B. There on 5a, near the top. The Talmud proves that the minimum height of the human domain is ten handbreadths from the fact that, on the one hand, the Holy One, blessed be He, never descended below, and on the other hand He descended onto the Ark and the cover of the Ark, which together are ten handbreadths high.
But what is difficult for me is that from this one can prove only that from ten and up it is not considered “below.” But perhaps from nine or from eight it is also not “below.”
In other words, they want to know what counts as below, and they derive it from the fact that ten is above, and therefore less than that is below. But that does not follow: perhaps ten is indeed above, and perhaps nine is also still above.
Answer
- Who says they cannot disagree about facts? That is an unfounded yeshiva myth. Clearly there are disputes about facts. Of course, in many cases you can translate the dispute in a way that makes it not strictly factual. For example, here the dispute is how much shade from the roofing must fall on the ground in order for us to say that the shade comes from the roofing. Everyone agrees that in a sukkah of four by four there is 90% shade from the roofing, and in a sukkah of seven by seven there is 50%. The dispute is whether 50% is enough or whether you need 90%.
- I assume the measure of ten handbreadths came to them from a reasoned estimate. The rest is just a scriptural support. This does not look like a real exegetical derivation. But even if it is a real derivation, you can still say that after we proved that ten is not below, by reasoning we add that everything beneath that is below, because ten is a measure established by reason.
Discussion on Answer
In yesterday’s Daf Yomi (Sotah 18a): “Rava asked: If he gave her to drink through a reed, what is the law? Through a tube, what is the law? Is that considered a normal way of drinking, or is that not considered a normal way of drinking? Let it stand unresolved.” There you have a lack of clarity about reality.

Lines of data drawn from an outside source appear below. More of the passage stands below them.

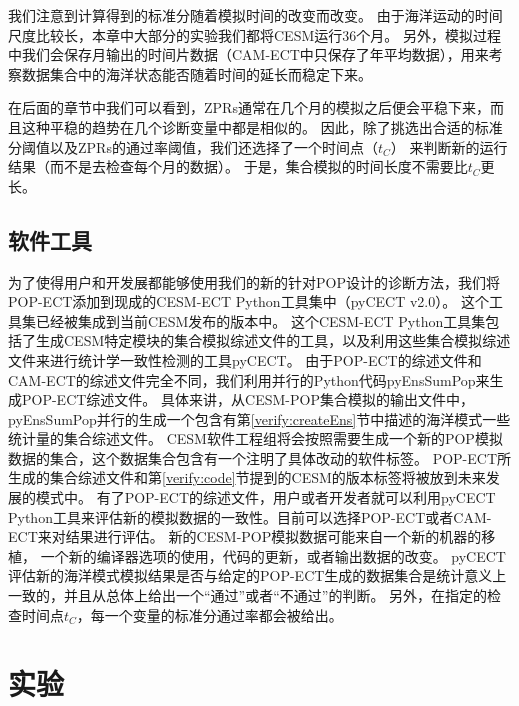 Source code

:  
我们注意到计算得到的标准分随着模拟时间的改变而改变。 
由于海洋运动的时间尺度比较长，本章中大部分的实验我们都将CESM运行36个月。
另外，模拟过程中我们会保存月输出的时间片数据（CAM-ECT中只保存了年平均数据），用来考察数据集合中的海洋状态能否随着时间的延长而稳定下来。 



在后面的章节中我们可以看到，ZPRs通常在几个月的模拟之后便会平稳下来，而且这种平稳的趋势在几个诊断变量中都是相似的。 
因此，除了挑选出合适的标准分阈值以及ZPRs的通过率阈值，我们还选择了一个时间点（$t_C$）
来判断新的运行结果（而不是去检查每个月的数据）。 
于是，集合模拟的时间长度不需要比$t_C$更长。 

\subsection{软件工具}
\label{verify:ECTsoft}

为了使得用户和开发展都能够使用我们的新的针对POP设计的诊断方法，我们将POP-ECT添加到现成的CESM-ECT Python工具集中（pyCECT v2.0）。
这个工具集已经被集成到当前CESM发布的版本中。 
这个CESM-ECT Python工具集包括了生成CESM特定模块的集合模拟综述文件的工具，以及利用这些集合模拟综述文件来进行统计学一致性检测的工具pyCECT。
由于POP-ECT的综述文件和CAM-ECT的综述文件完全不同，我们利用并行的Python代码pyEnsSumPop来生成POP-ECT综述文件。
具体来讲，从CESM-POP集合模拟的输出文件中，pyEnsSumPop并行的生成一个包含有第\ref{verify:createEns}节中描述的海洋模式一些统计量的集合综述文件。 
CESM软件工程组将会按照需要生成一个新的POP模拟数据的集合，这个数据集合包含有一个注明了具体改动的软件标签。
POP-ECT所生成的集合综述文件和第\ref{verify:code}节提到的CESM的版本标签将被放到未来发展的模式中。 
有了POP-ECT的综述文件，用户或者开发者就可以利用pyCECT Python工具来评估新的模拟数据的一致性。目前可以选择POP-ECT或者CAM-ECT来对结果进行评估。
新的CESM-POP模拟数据可能来自一个新的机器的移植， 一个新的编译器选项的使用，代码的更新，或者输出数据的改变。
pyCECT评估新的海洋模式模拟结果是否与给定的POP-ECT生成的数据集合是统计意义上一致的，并且从总体上给出一个“通过”或者“不通过”的判断。
另外，在指定的检查时间点$t_C$，每一个变量的标准分通过率都会被给出。 

\section{实验} \label{verify:exp}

I hope that this one thing, at least, you’ll learn from me and not from others: what they always teach you is not necessarily correct. My advantage is that what I say is not what they “always” teach you, but only what I teach you. That is already an advantage I have. 🙂
There are disputes about facts because the facts are not agreed upon. What is the problem with that? In yeshivot they are used to seeing a problem here because when it comes to facts, obviously only one is right and the other is wrong, and supposedly that contradicts “these and those are both the words of the living God.” But I disagree on both counts: 1. Even in value-based disputes there is one truth, and therefore only one is right and the other is wrong. 2. It is not true that all halakhic positions are correct. That is an incorrect understanding of “these and those.”
They always taught me that… and intuitively it does seem to make sense to say that there cannot be disputes about facts. After all, go and see what the fact is, and that’s it. What would the dispute even be about if it’s purely factual?